There is no consensus among surrogates about whether physicians should routinely provide a recommendation regarding life support decisions for incapacitated patients. These findings suggest that physicians should ask surrogates whether they wish to receive a recommendation regarding life support decisions and should be flexible in their approach to decision-making.
尽管越来越多的人认为医生在关于撤除生命支持的讨论中应常规性地向代理人提供建议,但关于代理人对该主题的看法的实证数据却很少。
了解在就是否限制无行为能力患者的生命支持进行讨论时,替代决策者对接受医生建议的态度。
我们对169名重症患者的替代决策者进行了一项前瞻性的混合方法研究。代理人依次观看两段模拟医生与代理人关于是否限制生命支持的讨论视频,两段视频的区别仅在于医生是否给出了建议。

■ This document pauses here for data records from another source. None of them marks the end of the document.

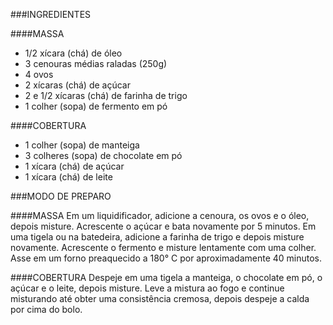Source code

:###INGREDIENTES

####MASSA
 - 1/2 xícara (chá) de óleo
 - 3 cenouras médias raladas (250g)
 - 4 ovos
 - 2 xícaras (chá) de açúcar
 - 2 e 1/2 xícaras (chá) de farinha de trigo
 - 1 colher (sopa) de fermento em pó

####COBERTURA
 - 1 colher (sopa) de manteiga
 - 3 colheres (sopa) de chocolate em pó
 - 1 xícara (chá) de açúcar
 - 1 xícara (chá) de leite

###MODO DE PREPARO

####MASSA
Em um liquidificador, adicione a cenoura, os ovos e o óleo, depois misture.
Acrescente o açúcar e bata novamente por 5 minutos.
Em uma tigela ou na batedeira, adicione a farinha de trigo e depois misture novamente.
Acrescente o fermento e misture lentamente com uma colher.
Asse em um forno preaquecido a 180° C por aproximadamente 40 minutos.

####COBERTURA
Despeje em uma tigela a manteiga, o chocolate em pó, o açúcar e o leite, depois misture.
Leve a mistura ao fogo e continue misturando até obter uma consistência cremosa, depois despeje a calda por cima do bolo.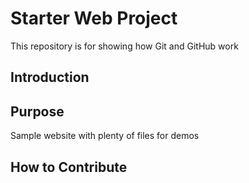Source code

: # Starter Web Project

This repository is for showing how Git and GitHub work

## Introduction 

## Purpose

Sample website with plenty of files for demos

## How to Contribute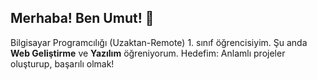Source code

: ## Merhaba! Ben Umut! 👋

Bilgisayar Programcılığı (Uzaktan-Remote) 1. sınıf öğrencisiyim.
Şu anda **Web Geliştirme** ve **Yazılım** öğreniyorum.
Hedefim: Anlamlı projeler oluşturup, başarılı olmak!
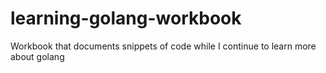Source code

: # learning-golang-workbook
Workbook that documents snippets of code while I continue to learn more about golang
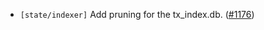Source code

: - `[state/indexer]` Add pruning for the tx_index.db. 
  ([\#1176](https://github.com/cometbft/cometbft/pull/1176))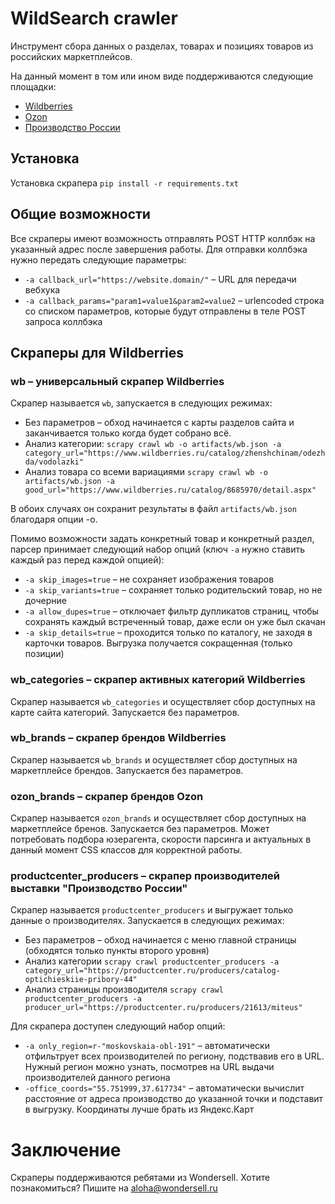 # WildSearch crawler

Инструмент сбора данных о разделах, товарах и позициях товаров из российских маркетплейсов.

На данный момент в том или ином виде поддерживаются следующие площадки:

- [Wildberries](https://www.wildberries.ru)
- [Ozon](https://www.ozon.ru)
- [Производство России](https://productcenter.ru)

## Установка

Установка скрапера `pip install -r requirements.txt`

## Общие возможности

Все скраперы имеют возможность отправлять POST HTTP коллбэк на указанный адрес после завершения работы. Для отправки коллбэка нужно передать следующие параметры:

- `-a callback_url="https://website.domain/"` – URL для передачи вебхука
- `-a callback_params="param1=value1&param2=value2` – urlencoded строка со списком параметров, которые будут отправлены в теле POST запроса коллбэка

## Скраперы для Wildberries

### wb – универсальный скрапер Wildberries

Скрапер называется `wb`, запускается в следующих режимах:

- Без параметров – обход начинается с карты разделов сайта и заканчивается только когда будет собрано всё.
- Анализ категории: `scrapy crawl wb -o artifacts/wb.json -a category_url="https://www.wildberries.ru/catalog/zhenshchinam/odezhda/vodolazki"`
- Анализ товара со всеми вариациями `scrapy crawl wb -o artifacts/wb.json -a good_url="https://www.wildberries.ru/catalog/8685970/detail.aspx"`

В обоих случаях он сохранит результаты в файл `artifacts/wb.json` благодаря опции -o.

Помимо возможности задать конкретный товар и конкретный раздел, парсер принимает следующий набор опций (ключ `-a` нужно ставить каждый раз перед каждой опцией):

- `-a skip_images=true` – не сохраняет изображения товаров
- `-a skip_variants=true` – сохраняет только родительский товар, но не дочерние
- `-a allow_dupes=true` – отключает фильтр дупликатов страниц, чтобы сохранять каждый встреченный товар, даже если он уже был скачан
- `-a skip_details=true` – проходится только по каталогу, не заходя в карточки товаров. Выгрузка получается сокращенная (только позиции)

### wb_categories – скрапер активных категорий Wildberries

Скрапер называется `wb_categories` и осуществляет сбор доступных на карте сайта категорий. Запускается без параметров.

### wb_brands – скрапер брендов Wildberries

Скрапер называется `wb_brands` и осуществляет сбор доступных на маркетплейсе брендов. Запускается без параметров.

### ozon_brands – скрапер брендов Ozon

Скрапер называется `ozon_brands` и осуществляет сбор доступных на маркетплейсе бренов. Запускается без параметров. Может потребовать подбора юзерагента, скорости парсинга и актуальных в данный момент CSS классов для корректной работы.

### productcenter_producers – скрапер производителей выставки "Производство России"

Скрапер называется `productcenter_producers` и выгружает только данные о производителях. Запускается в следующих режимах:

- Без параметров – обход начинается с меню главной страницы (обходятся только пункты второго уровня)
- Анализ категории `scrapy crawl productcenter_producers -a category_url="https://productcenter.ru/producers/catalog-optichieskiie-pribory-44"`
- Анализ страницы производителя `scrapy crawl productcenter_producers -a producer_url="https://productcenter.ru/producers/21613/miteus"`

Для скрапера доступен следующий набор опций:

- `-a only_region=r-"moskovskaia-obl-191"` – автоматически отфильтрует всех производителей по региону, подствавив его в URL. Нужный регион можно узнать, посмотрев на URL выдачи производителей данного региона
- `-office_coords="55.751999,37.617734"` – автоматически вычислит расстояние от адреса производство до указанной точки и подставит в выгрузку. Координаты лучше брать из Яндекс.Карт

# Заключение

Скраперы поддерживаются ребятами из Wondersell. Хотите познакомиться? Пишите на aloha@wondersell.ru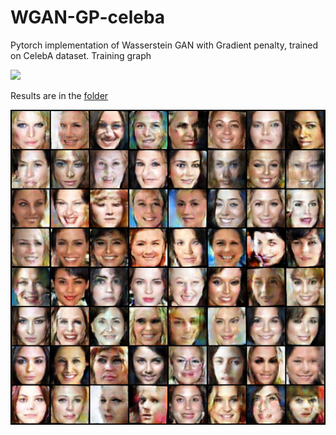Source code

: # WGAN-GP-celeba
Pytorch implementation of Wasserstein GAN with Gradient penalty, trained on CelebA dataset.
Training graph

![](https://github.com/Dortp68/WGAN-GP-celeba/blob/main/gr.png)

Results are in the [folder](https://github.com/Dortp68/CelebA-generative/tree/main/images3)

![](images3/fake_images-0100.png)
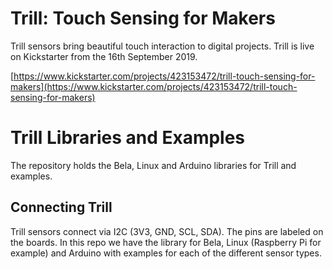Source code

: # Trill: Touch Sensing for Makers

Trill sensors bring beautiful touch interaction to digital projects. Trill is live on Kickstarter from the 16th September 2019. 

[https://www.kickstarter.com/projects/423153472/trill-touch-sensing-for-makers](https://www.kickstarter.com/projects/423153472/trill-touch-sensing-for-makers)

# Trill Libraries and Examples

The repository holds the Bela, Linux and Arduino libraries for Trill and examples.

## Connecting Trill

Trill sensors connect via I2C (3V3, GND, SCL, SDA). The pins are labeled on the boards. In this repo we have the library for Bela, Linux (Raspberry Pi for example) and Arduino with examples for each of the different sensor types.

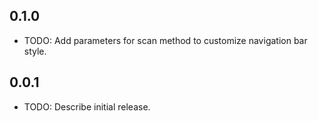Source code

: 
## 0.1.0

* TODO: Add parameters for scan method to customize navigation bar style.

## 0.0.1

* TODO: Describe initial release.
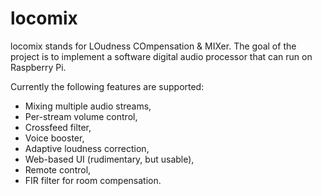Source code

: # locomix

locomix stands for LOudness COmpensation & MIXer. The goal of the project
is to implement a software digital audio processor that can run on
Raspberry Pi.

Currently the following features are supported:
 * Mixing multiple audio streams,
 * Per-stream volume control,
 * Crossfeed filter,
 * Voice booster,
 * Adaptive loudness correction,
 * Web-based UI (rudimentary, but usable),
 * Remote control,
 * FIR filter for room compensation.

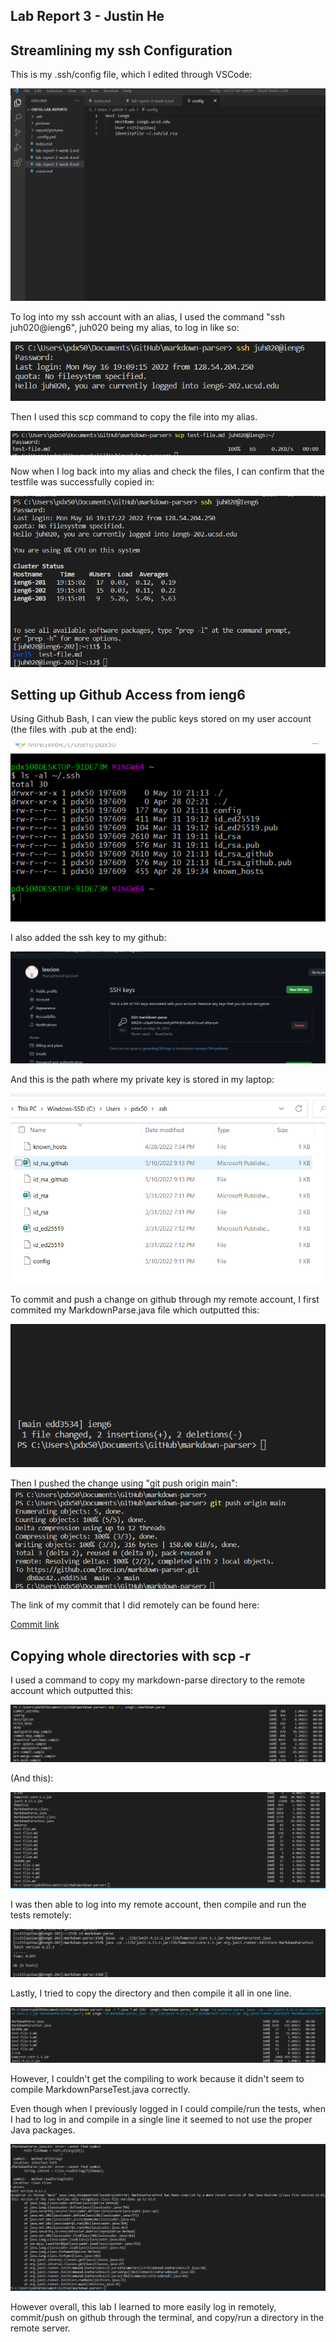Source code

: ## Lab Report 3 - Justin He



## Streamlining my ssh Configuration

This is my .ssh/config file, which I edited through VSCode:

![Image](report3pictures/pic1.png)

To log into my ssh account with an alias, I used the command "ssh juh020@ieng6", juh020 being my alias, to log in like so: 

![Image](report3pictures/alias1.png)

Then I used this scp command to copy the file into my alias.

![Image](report3pictures/aliascopy.png)

Now when I log back into my alias and check the files, I can confirm that the testfile was successfully copied in:

![Image](report3pictures/aliasls.png)

## Setting up Github Access from ieng6

Using Github Bash, I can view the public keys stored on my user account (the files with .pub at the end):

![Image](report3pictures/pic4.png)

I also added the ssh key to my github:

![Image](report3pictures/publickey.png)

And this is the path where my private key is stored in my laptop: 

![Image](report3pictures/pic5.png)

To commit and push a change on github through my remote account, I first commited my MarkdownParse.java file which outputted this:

![Image](report3pictures/pic6.png)

Then I pushed the change using "git push origin main":
![Image](report3pictures/pic6.1.png)

The link of my commit that I did remotely can be found here:

[Commit link](https://github.com/lexcion/markdown-parser/commit/edd3534254ed18008655c6f9bbab6ab10f23d439)


## Copying whole directories with scp -r

I used a command to copy my markdown-parse directory to the remote account which outputted this:

![Image](report3pictures/pic7.png)

(And this):

![Image](report3pictures/pic8.png)

I was then able to log into my remote account, then compile and run the tests remotely:

![Image](report3pictures/pic9.png)

Lastly, I tried to copy the directory and then compile it all in one line. 

![Image](report3pictures/pic10.png)

However, I couldn't get the compiling to work because it didn't seem to compile MarkdownParseTest.java correctly. 

Even though when I previously logged in I could compile/run the tests, when I had to log in and compile in a single line it seemed to not use the proper Java packages.

![Image](report3pictures/pic10.1.png)

However overall, this lab I learned to more easily log in remotely, commit/push on github through the terminal, and copy/run a directory in the remote server.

主要的定量结果是代理人是否更倾向于接受医生的建议。代理人还参与了一次深入的半结构化访谈,以探讨他们偏好的原因。56%(95/169)的代理人更倾向于接受建议,42%(70/169)的代理人更倾向于不接受建议,2%(4/169)的代理人认为两种方式同样可以接受。我们确定了四个主要主题来解释代理人的偏好,包括代理人对医生在生死决策中适当角色的看法,以及他们对建议对医患关系、决策过程和家庭长期遗憾的积极或消极后果的看法。
在医生是否应常规性地就无行为能力患者的生命支持决策提供建议这一问题上,代理人之间没有达成共识。这些发现表明,医生应该询问代理人是否希望就生命支持决策接受建议,并且在决策方法上应保持灵活。